Il trionfo dell’Ump di Sarkozy e la disfatta del partito socialista. Hollande ha perso il dipartimento di Corrèze, quello che simboleggiava il feudo della «Francia profonda». Intanto Marine Le Pen non sfonda ma avanza. Il premier Valls: «Il risultato comunque troppo elevato del Front National rappresenta uno sconvolgimento durevole del nostro paesaggio politico»

Il risultato della sinistra al governo stavolta non è affatto «onorevole» (definizione del premier Valls una settimana fa, per il primo turno). È piuttosto una disfatta, perché il partito socialista perde più o meno la metà dei dipartimenti che aveva a favore dell’opposizione di destra (Ump) e centro (Udi), che alleata – e sotto la guida di un rivitalizzato Nicolas Sarkozy – consolida il suo trionfo. Due terzi dei dipartimenti vanno al centrodestra. 
«Mai la nostra famiglia politica ne aveva conquistato tanti», ha ricordato Sarkozy nella sede dell’Ump, continuamente interrotto dagli applausi dei militanti in festa (le prime stime indicano tra 66 e 71 dipartimenti, ndr ). Il predecessore di François Hollande all’Eliseo, al quale è legato da una rivalità e un’inimicizia feroci, si è tolto la soddisfazione di interpretare il voto come «una sconfessione senza appello» del presidente. «Mai una politica aveva incarnato il fallimento fino a questo punto. La menzogna e l’impotenza sono state punite», ha aggiunto, visibilmente felice di poter affondare il colpo. 

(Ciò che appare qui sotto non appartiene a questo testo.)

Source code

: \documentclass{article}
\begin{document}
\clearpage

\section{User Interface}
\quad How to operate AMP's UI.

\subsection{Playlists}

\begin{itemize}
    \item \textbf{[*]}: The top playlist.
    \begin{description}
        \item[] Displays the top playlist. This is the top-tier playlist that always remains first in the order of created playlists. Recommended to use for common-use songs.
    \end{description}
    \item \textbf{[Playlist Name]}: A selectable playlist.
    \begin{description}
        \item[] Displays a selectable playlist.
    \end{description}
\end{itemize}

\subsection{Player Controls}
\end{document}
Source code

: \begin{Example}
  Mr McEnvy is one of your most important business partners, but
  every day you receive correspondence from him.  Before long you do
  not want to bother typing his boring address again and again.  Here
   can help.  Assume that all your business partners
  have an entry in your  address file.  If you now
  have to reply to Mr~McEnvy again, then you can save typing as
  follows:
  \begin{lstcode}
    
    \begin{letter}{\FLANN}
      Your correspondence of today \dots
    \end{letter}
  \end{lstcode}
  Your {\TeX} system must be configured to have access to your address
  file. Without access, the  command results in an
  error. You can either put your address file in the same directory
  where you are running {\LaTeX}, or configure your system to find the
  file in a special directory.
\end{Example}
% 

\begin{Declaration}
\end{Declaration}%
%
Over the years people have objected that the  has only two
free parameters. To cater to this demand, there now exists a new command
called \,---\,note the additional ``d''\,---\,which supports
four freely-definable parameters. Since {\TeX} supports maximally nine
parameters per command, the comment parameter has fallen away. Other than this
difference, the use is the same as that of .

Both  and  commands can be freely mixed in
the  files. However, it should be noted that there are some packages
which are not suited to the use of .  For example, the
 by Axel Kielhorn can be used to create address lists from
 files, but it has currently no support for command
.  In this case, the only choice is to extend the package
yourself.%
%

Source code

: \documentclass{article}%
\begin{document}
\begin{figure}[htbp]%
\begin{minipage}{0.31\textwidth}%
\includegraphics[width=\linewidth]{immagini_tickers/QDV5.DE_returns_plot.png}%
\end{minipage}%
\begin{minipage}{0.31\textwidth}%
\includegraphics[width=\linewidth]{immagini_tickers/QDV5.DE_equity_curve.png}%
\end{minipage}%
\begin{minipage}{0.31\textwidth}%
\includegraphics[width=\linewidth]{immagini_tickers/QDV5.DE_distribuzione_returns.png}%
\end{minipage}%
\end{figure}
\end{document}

La dimensione dell’elezione sarebbe locale ma tutti i leader ne avevano fatto da settimane un voto importante a livello nazionale, un modo per misurarsi in vista del bersaglio grosso, le Presidenziali del 2017. E quindi adesso è difficile, per la sinistra, relegare la portata del risultato semplicemente a una questione di cantoni e consiglieri provinciali. Anche perché ci sono risultati simbolicamente molto significativi: il dipartimento della Corrèze, quello che François Hollande ha scelto come suo feudo elettorale e simbolo della fantomatica «Francia profonda», passa alla destra. Uno schiaffo per un presidente che si era tenuto prudentemente lontano da questa elezione, preferendo lasciare al primo ministro Manuel Valls l’onere di esporsi. 

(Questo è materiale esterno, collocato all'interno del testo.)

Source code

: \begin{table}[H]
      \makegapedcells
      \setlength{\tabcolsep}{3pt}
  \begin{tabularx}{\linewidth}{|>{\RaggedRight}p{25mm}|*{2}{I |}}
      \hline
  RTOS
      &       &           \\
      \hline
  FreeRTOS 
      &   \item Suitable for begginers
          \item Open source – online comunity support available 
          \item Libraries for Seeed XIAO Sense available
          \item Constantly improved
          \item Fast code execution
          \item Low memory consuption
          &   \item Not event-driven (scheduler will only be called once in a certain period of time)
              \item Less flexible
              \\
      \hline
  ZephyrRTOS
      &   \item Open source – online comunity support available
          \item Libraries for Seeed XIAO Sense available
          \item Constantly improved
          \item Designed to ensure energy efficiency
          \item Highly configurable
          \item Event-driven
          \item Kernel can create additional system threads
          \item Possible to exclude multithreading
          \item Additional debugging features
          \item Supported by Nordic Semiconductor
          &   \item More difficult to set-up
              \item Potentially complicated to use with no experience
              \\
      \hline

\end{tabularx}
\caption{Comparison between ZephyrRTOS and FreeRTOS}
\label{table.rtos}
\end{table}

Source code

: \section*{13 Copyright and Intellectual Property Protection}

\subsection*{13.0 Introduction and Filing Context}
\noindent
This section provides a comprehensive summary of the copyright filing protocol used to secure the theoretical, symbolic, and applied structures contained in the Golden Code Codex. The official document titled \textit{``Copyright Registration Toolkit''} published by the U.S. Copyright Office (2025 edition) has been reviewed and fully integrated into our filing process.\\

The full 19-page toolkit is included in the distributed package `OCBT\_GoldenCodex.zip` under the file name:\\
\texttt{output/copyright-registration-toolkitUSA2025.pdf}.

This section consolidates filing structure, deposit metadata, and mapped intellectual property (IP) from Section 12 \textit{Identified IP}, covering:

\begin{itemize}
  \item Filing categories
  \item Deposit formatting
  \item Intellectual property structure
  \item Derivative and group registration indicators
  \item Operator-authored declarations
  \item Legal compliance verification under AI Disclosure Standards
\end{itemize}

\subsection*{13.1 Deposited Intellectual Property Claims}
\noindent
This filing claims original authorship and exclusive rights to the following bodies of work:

Il premier ha assolto al compito con coraggio, percorrendo tutta la Francia per parlare in comizi dove non ha smesso di mettere in guardia contro «la minaccia del Front National». Il suo impegno è stato in parte premiato, per il gioco del sistema elettorale il partito di Marine Le Pen probabilmente non arriverà a conquistare neanche un dipartimento. Il temuto sfondamento del Fn non c’è stato, ma i lepenisti continuano ad avanzare perché raccolgono comunque più voti che alle Europee del 2014 (e stavolta a Parigi e Lione non si votava), e cominciano a dotarsi di quella struttura territoriale credibile che finora era sempre mancata loro. 

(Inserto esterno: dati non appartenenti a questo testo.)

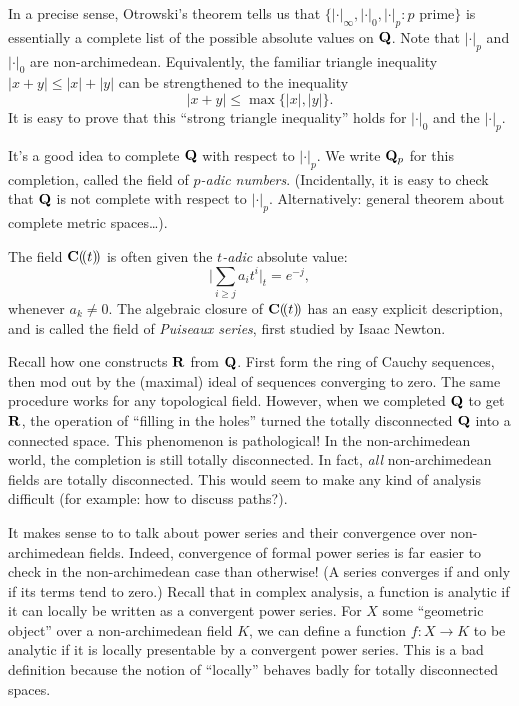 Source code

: In a precise sense, Otrowski's theorem tells us that 
$\{|\cdot|_\infty,|\cdot|_0,|\cdot|_p:\text{$p$ prime}\}$ is essentially a 
complete list of the possible absolute values on $\mathbf{Q}$. Note that 
$|\cdot|_p$ and $|\cdot|_0$ are non-archimedean. Equivalently, the familiar 
triangle inequality $|x+y|\leqslant |x|+|y|$ can be strengthened to the 
inequality 
\[
  |x+y| \leqslant \max\{|x|,|y|\} .
\]
It is easy to prove that this ``strong triangle inequality'' holds for 
$|\cdot|_0$ and the $|\cdot|_p$. 

It's a good idea to complete $\mathbf{Q}$ with respect to $|\cdot|_p$. We write 
$\mathbf{Q}_p$ for this completion, called the field of \emph{$p$-adic numbers}. 
(Incidentally, it is easy to check that $\mathbf{Q}$ is not complete with respect 
to $|\cdot|_p$. Alternatively: general theorem about complete metric spaces\ldots). 

\begin{example}
The field $\mathbf{C}(\!( t)\!)$ is often given the \emph{$t$-adic} absolute 
value: 
\[
  \bigg|\sum_{i\geqslant j} a_i t^i\bigg|_t = e^{-j} ,
\]
whenever $a_k\ne 0$. The algebraic closure of $\mathbf{C}(\!( t)\!)$ has an easy 
explicit description, and is called the field of \emph{Puiseaux series}, first 
studied by Isaac Newton. 
\end{example}

Recall how one constructs $\mathbf{R}$ from $\mathbf{Q}$. First form the ring of Cauchy 
sequences, then mod out by the (maximal) ideal of sequences converging to zero. 
The same procedure works for any topological field. However, when we completed 
$\mathbf{Q}$ to get $\mathbf{R}$, the operation of ``filling in the holes'' turned the 
totally disconnected $\mathbf{Q}$ into a connected space. This phenomenon is 
pathological! In the non-archimedean world, the completion is still totally 
disconnected. In fact, \emph{all} non-archimedean fields are totally 
disconnected. This would seem to make any kind of analysis difficult (for 
example: how to discuss paths?). 

It makes sense to to talk about power series and their convergence over 
non-archimedean fields. Indeed, convergence of formal power series is far 
easier to check in the non-archimedean case than otherwise! (A series converges 
if and only if its terms tend to zero.) Recall that in complex analysis, 
a function is analytic if it can locally be written as a convergent power 
series. For $X$ some ``geometric object'' over a non-archimedean field $K$, we 
can define a function $f\colon X\to K$ to be analytic if it is 
locally presentable by a convergent power series. This is a bad definition 
because the notion of ``locally'' behaves badly for totally disconnected 
spaces.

«Il risultato comunque troppo elevato del Front National rappresenta uno sconvolgimento durevole del nostro paesaggio politico», ha riconosciuto Valls. La sinistra si ferma a 28-35 dipartimenti. «Il nostro governo raddoppierà l’energia – ha promesso il premier – avendo come priorità l’occupazione, l’occupazione, l’occupazione». Una frase che i francesi hanno già sentito molte volte da quando Valls è primo ministro: un anno domani, anniversario poco felice.